Chris - Right. So we're comparing the relative activity in the brains of these individuals as they either experience pain for real themselves or they're asked to imagine how much pain another individual would be feeling. And so, you can see whether it's the same or different brain areas which are activated under those settings.

Anjali - That is the general idea of the analysis.

Chris - When you do this, what do you find? What do you see?

Anjali - Perceiving somebody else in pain does not use the same regions in the brain as when you experience pain yourself. Instead, we use regions in the brain that are involved in understanding another person's mental state, their intentions, their preferences. So, it's something more cognitive than sensory.

Chris - So, the previous idea that there was sort of a mirror circuit where you do actually superimpose someone else's pain on your own pain circuits, that's actually a myth then. You're saying that's not right.

Anjali - Well, I think what we've done is we've improved upon some of those ideas and we've used more tools that are now available to us. So in our earlier research, people looked at different parts of the brain independently of each other and they compared these different independent regions to come up with regions important for physical pain or vicarious pain. What we've done is we've taken a more whole brain approach to the analysis and what we've found is that we look at the whole brain, the two different experiences recruit different parts of the brain network.
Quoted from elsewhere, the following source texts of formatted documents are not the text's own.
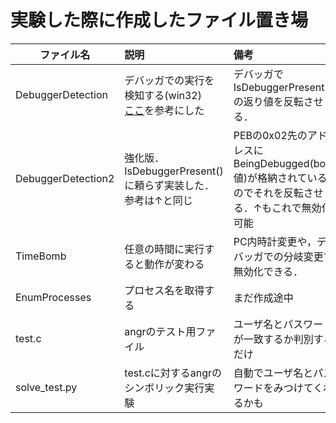 # 実験した際に作成したファイル置き場
|ファイル名|説明|備考|
|----|:---|:---|
|DebuggerDetection|デバッガでの実行を検知する(win32)<br>[ここ](https://www.mbsd.jp/research/20200910.html)を参考にした|デバッガでIsDebuggerPresent()の返り値を反転させる．|
|DebuggerDetection2|強化版．IsDebuggerPresent()に頼らず実装した．参考は↑と同じ|PEBの0x02先のアドレスにBeingDebugged(bool値)が格納されているのでそれを反転させる．↑もこれで無効化可能|
|TimeBomb|任意の時間に実行すると動作が変わる|PC内時計変更や，デバッガでの分岐変更で無効化できる．|
|EnumProcesses|プロセス名を取得する|まだ作成途中|
|test.c|angrのテスト用ファイル|ユーザ名とパスワードが一致するか判別するだけ|
|solve_test.py|test.cに対するangrのシンボリック実行実験|自動でユーザ名とパスワードをみつけてくれるかも| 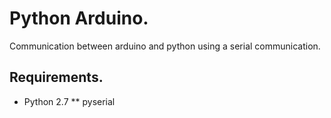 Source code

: # Python Arduino. #

Communication between arduino and python using a serial communication.

## Requirements. ##
* Python 2.7
** pyserial
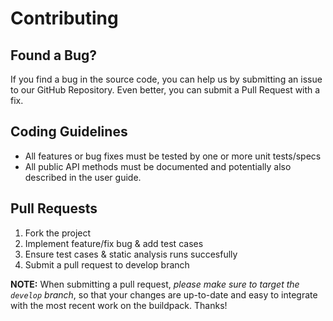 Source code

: # Contributing

## Found a Bug?

If you find a bug in the source code, you can help us by submitting an issue to our GitHub Repository. Even better, you can submit a Pull Request with a fix.

## Coding Guidelines

- All features or bug fixes must be tested by one or more unit tests/specs
- All public API methods must be documented and potentially also described in the user guide.


## Pull Requests

1. Fork the project
2. Implement feature/fix bug & add test cases
3. Ensure test cases & static analysis runs succesfully
4. Submit a pull request to develop branch

**NOTE:** When submitting a pull request, *please make sure to target the `develop` branch*, so that your changes are up-to-date and easy to integrate with the most recent work on the buildpack. Thanks!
Chris - Is this not just a rather subtle interpretation of how we're doing brain scanning or is there a really important implication from having discovered this difference?

Anjali - It's important because then you have a way to target let's say even treatment. If you know the network that is involved in physical pain, what you might do to alleviate the pain could be different from what you would've done if you know that the network was different for vicarious pain. This is just an example but it's one of the ways where knowing why there's a difference is important.